La mode est liée à la déforestation de l'Amazonie
En réalité, ça n’est une surprise pour personne. Des géants de la mode, comme Coach, LVMH, Prada, H&M, Zara, Adidas, Nike ou encore New Balance, sont mis en cause dans la déforestation de l’Amazonie.
J’ai lu le rapport du Stand.earth Research Group, j’ai vu les graphiques et les cartes illustrant la déforestation, j’ai vu ces milliers de points rouges et oranges tachetant l’Amazonie comme allégorie d’une forêt qui brûle.
Ces images me rendent profondément triste et inquiète pour le futur de notre planète. Car au-delà de son rôle majeur dans la lutte contre le réchauffement climatique, la forêt est une richesse. Une richesse de biodiversité et de nature.
Nos chaussures et nos sacs à main justifient-ils vraiment la perte de nos forêts et notamment celle de l’Amazonie ?
Mais alors, comment les marques peuvent-elles être liées à cette déforestation ? Tout commence avec JBS, “le plus grand exportateur de cuir brésilien et le plus grand responsable de la destruction de l’Amazonie”. “Sur la base de données satellites, entre mars 2019 et mars 2021, JBS serait responsable de la disparition de 91 000 hectares de la forêt amazonienne, dont 81 % de cette déforestation serait illégale. Des aires protégées auraient également servi de pâturage au bétail”, détaille le rapport, avant de continuer, “Toutes les entreprises qui s'approvisionnent directement auprès de JBS, ou indirectement via des sous-traitants, sont donc liées à la déforestation de la forêt amazonienne.” Et attention, JBS n’est pas le seul responsable, d’autres tanneries et entreprises de l’industrie du cuir au Brésil ont les mêmes pratiques.

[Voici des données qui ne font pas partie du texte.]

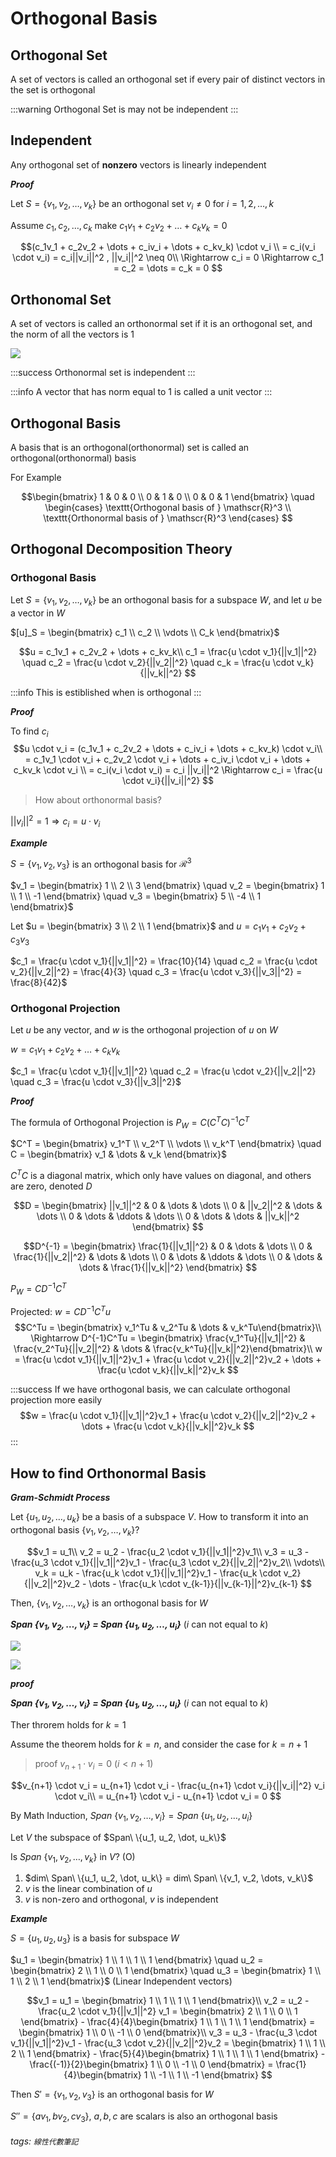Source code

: # Orthogonal Basis

## Orthogonal Set
A set of vectors is called an orthogonal set if every pair of distinct vectors in the set is orthogonal

:::warning
Orthogonal Set is may not be independent
:::

## Independent
Any orthogonal set of **nonzero** vectors is linearly independent

***Proof***

Let $S = \{v_1, v_2, \dots, v_k\}$ be an orthogonal set $v_i \neq 0$ for $i = 1, 2, \dots, k$

Assume $c_1, c_2, \dots, c_k$ make $c_1v_1 + c_2v_2 + \dots + c_kv_k = 0$

$$(c_1v_1 + c_2v_2 + \dots + c_iv_i + \dots + c_kv_k) \cdot v_i \\
= c_i(v_i \cdot v_i) = c_i||v_i||^2 , ||v_i||^2 \neq 0\\
\Rightarrow c_i = 0 \Rightarrow c_1 = c_2 = \dots = c_k = 0
$$

## Orthonomal Set
A set of vectors is called an orthonormal set if it is an orthogonal set, and the norm of all the vectors is $1$

![](https://i.imgur.com/d8PPiFc.png)

:::success
Orthonormal set is independent
:::

:::info
A vector that has norm equal to 1 is called a unit vector
:::

## Orthogonal Basis
A basis that is an orthogonal(orthonormal) set is called an orthogonal(orthonormal) basis

For Example

$$\begin{bmatrix} 1 & 0 & 0 \\ 0 & 1 & 0 \\ 0 & 0 & 1 \end{bmatrix} \quad \begin{cases} \texttt{Orthogonal basis of } \mathscr{R}^3 \\ \texttt{Orthonormal basis of } \mathscr{R}^3 \end{cases}
$$ 

## Orthogonal Decomposition Theory
### Orthogonal Basis
Let $S = \{v_1, v_2, \dots, v_k\}$ be an orthogonal basis for a subspace $W$, and let $u$ be a vector in $W$

$[u]_S = \begin{bmatrix} c_1 \\ c_2 \\ \vdots \\ C_k \end{bmatrix}$

$$u = c_1v_1 + c_2v_2 + \dots + c_kv_k\\
c_1 = \frac{u \cdot v_1}{||v_1||^2} \quad c_2 = \frac{u \cdot v_2}{||v_2||^2} \quad c_k = \frac{u \cdot v_k}{||v_k||^2}
$$

:::info
This is estiblished when is orthogonal
:::

***Proof***

To find $c_i$
$$u \cdot v_i = (c_1v_1 + c_2v_2 + \dots + c_iv_i + \dots + c_kv_k) \cdot v_i\\
= c_1v_1 \cdot v_i + c_2v_2 \cdot v_i + \dots + c_iv_i \cdot v_i + \dots + c_kv_k \cdot v_i \\
= c_i(v_i \cdot v_i) = c_i ||v_i||^2 \Rightarrow c_i = \frac{u \cdot v_i}{||v_i||^2}
$$

> How about orthonormal basis?

$||v_i||^2 = 1 \Rightarrow c_i = u \cdot v_i$

***Example***

$S = \{v_1, v_2, v_3\}$ is an orthogonal basis for $\mathscr{R}^3$

$v_1 = \begin{bmatrix} 1 \\ 2 \\ 3 \end{bmatrix} \quad v_2 = \begin{bmatrix} 1 \\ 1 \\ -1 \end{bmatrix} \quad v_3 = \begin{bmatrix} 5 \\ -4 \\ 1 \end{bmatrix}$

Let $u = \begin{bmatrix} 3 \\ 2 \\ 1 \end{bmatrix}$ and $u = c_1v_1 + c_2v_2 + c_3v_3$

$c_1 = \frac{u \cdot v_1}{||v_1||^2} = \frac{10}{14} \quad c_2 = \frac{u \cdot v_2}{||v_2||^2} = \frac{4}{3} \quad c_3 = \frac{u \cdot v_3}{||v_3||^2} = \frac{8}{42}$

### Orthogonal Projection
Let $u$ be any vector, and $w$ is the orthogonal projection of $u$ on $W$

$w = c_1v_1 + c_2v_2 + \dots + c_kv_k$

$c_1 = \frac{u \cdot v_1}{||v_1||^2} \quad c_2 = \frac{u \cdot v_2}{||v_2||^2} \quad c_3 = \frac{u \cdot v_3}{||v_3||^2}$

***Proof***

The formula of Orthogonal Projection is $P_W = C(C^TC)^{-1}C^T$

$C^T = \begin{bmatrix} v_1^T \\ v_2^T \\ \vdots \\ v_k^T \end{bmatrix} \quad C = \begin{bmatrix} v_1 & \dots & v_k \end{bmatrix}$

$C^TC$ is a diagonal matrix, which only have values on diagonal, and others are zero, denoted $D$

$$D = \begin{bmatrix} ||v_1||^2 & 0 & \dots & \dots \\ 0 & ||v_2||^2 & \dots & \dots \\ 0 & \dots & \ddots & \dots \\ 0 & \dots & \dots & ||v_k||^2 \end{bmatrix}
$$

$$D^{-1} = \begin{bmatrix} \frac{1}{||v_1||^2} & 0 & \dots & \dots \\ 0 & \frac{1}{||v_2||^2} & \dots & \dots \\ 0 & \dots & \ddots & \dots \\ 0 & \dots & \dots & \frac{1}{||v_k||^2} \end{bmatrix}
$$

$P_W = CD^{-1}C^T$

Projected: $w = CD^{-1}C^Tu$
$$C^Tu = \begin{bmatrix} v_1^Tu & v_2^Tu & \dots & v_k^Tu\end{bmatrix}\\
\Rightarrow D^{-1}C^Tu = \begin{bmatrix} \frac{v_1^Tu}{||v_1||^2} & \frac{v_2^Tu}{||v_2||^2} & \dots & \frac{v_k^Tu}{||v_k||^2}\end{bmatrix}\\
w = \frac{u \cdot v_1}{||v_1||^2}v_1 + \frac{u \cdot v_2}{||v_2||^2}v_2 + \dots + \frac{u \cdot v_k}{||v_k||^2}v_k
$$

:::success
If we have orthogonal basis, we can calculate orthogonal projection more easily
$$w = \frac{u \cdot v_1}{||v_1||^2}v_1 + \frac{u \cdot v_2}{||v_2||^2}v_2 + \dots + \frac{u \cdot v_k}{||v_k||^2}v_k
$$
:::

## How to find Orthonormal Basis
***Gram-Schmidt Process***

Let $\{u_1, u_2, \dots, u_k\}$ be a basis of a subspace $V$. How to transform it into an orthogonal basis $\{v_1, v_2, \dots, v_k\}$?

$$v_1 = u_1\\
v_2 = u_2 - \frac{u_2 \cdot v_1}{||v_1||^2}v_1\\
v_3 = u_3 - \frac{u_3 \cdot v_1}{||v_1||^2}v_1 - \frac{u_3 \cdot v_2}{||v_2||^2}v_2\\
\vdots\\
v_k = u_k - \frac{u_k \cdot v_1}{||v_1||^2}v_1 - \frac{u_k \cdot v_2}{||v_2||^2}v_2 - \dots - \frac{u_k \cdot v_{k-1}}{||v_{k-1}||^2}v_{k-1}
$$

Then, $\{v_1, v_2, \dots, v_k\}$ is an orthogonal basis for $W$

***Span $\{v_1, v_2, \dots, v_i\}$ = Span $\{u_1, u_2, \dots, u_i\}$*** ($i$ can not equal to $k$)

![](https://i.imgur.com/RWg3ZjB.png)

![](https://i.imgur.com/Rh7H2Ay.gif)


***proof***

***Span $\{v_1, v_2, \dots, v_i\}$ = Span $\{u_1, u_2, \dots, u_i\}$*** ($i$ can not equal to $k$)

Ther throrem holds for $k = 1$

Assume the theorem holds for $k = n$, and consider the case for $k = n+1$

> proof $v_{n+1} \cdot v_i = 0\ (i<n+1)$

$$v_{n+1} \cdot v_i = u_{n+1} \cdot v_i - \frac{u_{n+1} \cdot v_i}{||v_i||^2} v_i \cdot v_i\\
= u_{n+1} \cdot v_i - u_{n+1} \cdot v_i = 0
$$

By Math Induction, $Span\ \{v_1, v_2, \dots, v_i\} = Span\ \{u_1, u_2, \dots, u_i\}$

Let $V$ the subspace of $Span\ \{u_1, u_2, \dot, u_k\}$

Is $Span\ \{v_1, v_2, \dots, v_k\}$ in $V$? (O)

1. $dim\ Span\ \{u_1, u_2, \dot, u_k\} = dim\ Span\ \{v_1, v_2, \dots, v_k\}$
2. $v$ is the linear combination of $u$
3. $v$ is non-zero and orthogonal, $v$ is independent

***Example***

$S = \{u_1, u_2, u_3\}$ is a basis for subspace $W$

$u_1 = \begin{bmatrix} 1 \\ 1 \\ 1 \\ 1 \end{bmatrix} \quad u_2 = \begin{bmatrix} 2 \\ 1 \\ 0 \\ 1 \end{bmatrix} \quad u_3 = \begin{bmatrix} 1 \\ 1 \\ 2 \\ 1 \end{bmatrix}$ (Linear Independent vectors)

$$v_1 = u_1 = \begin{bmatrix} 1 \\ 1 \\ 1 \\ 1 \end{bmatrix}\\
v_2 = u_2 - \frac{u_2 \cdot v_1}{||v_1||^2} v_1 = \begin{bmatrix} 2 \\ 1 \\ 0 \\ 1 \end{bmatrix} - \frac{4}{4}\begin{bmatrix} 1 \\ 1 \\ 1 \\ 1 \end{bmatrix} = \begin{bmatrix} 1 \\ 0 \\ -1 \\ 0 \end{bmatrix}\\
v_3 = u_3 - \frac{u_3 \cdot v_1}{||v_1||^2}v_1 - \frac{u_3 \cdot v_2}{||v_2||^2}v_2 = \begin{bmatrix} 1 \\ 1 \\ 2 \\ 1 \end{bmatrix} - \frac{5}{4}\begin{bmatrix} 1 \\ 1 \\ 1 \\ 1 \end{bmatrix} - \frac{(-1)}{2}\begin{bmatrix} 1 \\ 0 \\ -1 \\ 0 \end{bmatrix} = \frac{1}{4}\begin{bmatrix} 1 \\ -1 \\ 1 \\ -1 \end{bmatrix}
$$

Then $S' = \{v_1, v_2, v_3\}$ is an orthogonal basis for $W$

$S'' = \{av_1, bv_2, cv_3\}$, $a, b, c$ are scalars is also an orthogonal basis

###### tags: `線性代數筆記`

Nous le savons, les scientifiques le répètent, l’élevage intensif de bétail est responsable des déforestations à travers le monde. Les forêts sont détruites pour avoir suffisamment d’espace afin d’élever des milliers de bêtes mais aussi pour les nourrir. “L'élevage de bétail est même considéré comme l'une des premières causes de la déforestation en Amazonie, à cause des arbres détruits pour les transformer en zones de pâturage (53 millions d'hectares détruits dans le bassin amazonien en 2017 contre 14 millions en 1985, selon la plateforme Mapbiomas)”, peut-on lire ici. Et les différents rapports scientifiques craignent que la disparition progressive de l’Amazonie puisse conduire à un changement “dramatique et irrémédiable” du système climatique.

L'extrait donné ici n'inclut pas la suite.